Stored data:
- - - - - - -

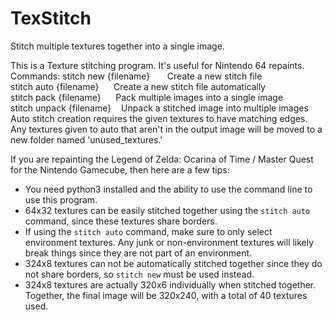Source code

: # TexStitch
Stitch multiple textures together into a single image.

This is a Texture stitching program.
It's useful for Nintendo 64 repaints.
 
Commands:
stitch new {filename}       Create a new stitch file
stitch auto {filename}      Create a new stitch file automatically
stitch pack {filename}      Pack multiple images into a single image
stitch unpack {filename}    Unpack a stitched image into multiple images
 
Auto stitch creation requires the given textures to have matching edges.
Any textures given to auto that aren't in the output image will be moved to a
new folder named 'unused_textures.'

If you are repainting the Legend of Zelda: Ocarina of Time / Master Quest for
the Nintendo Gamecube, then here are a few tips:

 * You need python3 installed and the ability to use the command line to use
this program.
 * 64x32 textures can be easily stitched together using the `stitch auto`
command, since these textures share borders.
* If using the `stitch auto` command, make sure to only select environment
textures. Any junk or non-environment textures will likely break things since
they are not part of an environment.
 * 324x8 textures can not be automatically stitched together since they do not
share borders, so `stitch new` must be used instead.
 * 324x8 textures are actually 320x6 individually when stitched together.
Together, the final image will be 320x240, with a total of 40 textures used.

- - - - - - -

**Work request:**
Look above for the line containing "only select environment". Return it and each line after it exactly, through the last line, and nothing more.

**Response below:**
* If using the `stitch auto` command, make sure to only select environment
textures. Any junk or non-environment textures will likely break things since
they are not part of an environment.
 * 324x8 textures can not be automatically stitched together since they do not
share borders, so `stitch new` must be used instead.
 * 324x8 textures are actually 320x6 individually when stitched together.
Together, the final image will be 320x240, with a total of 40 textures used.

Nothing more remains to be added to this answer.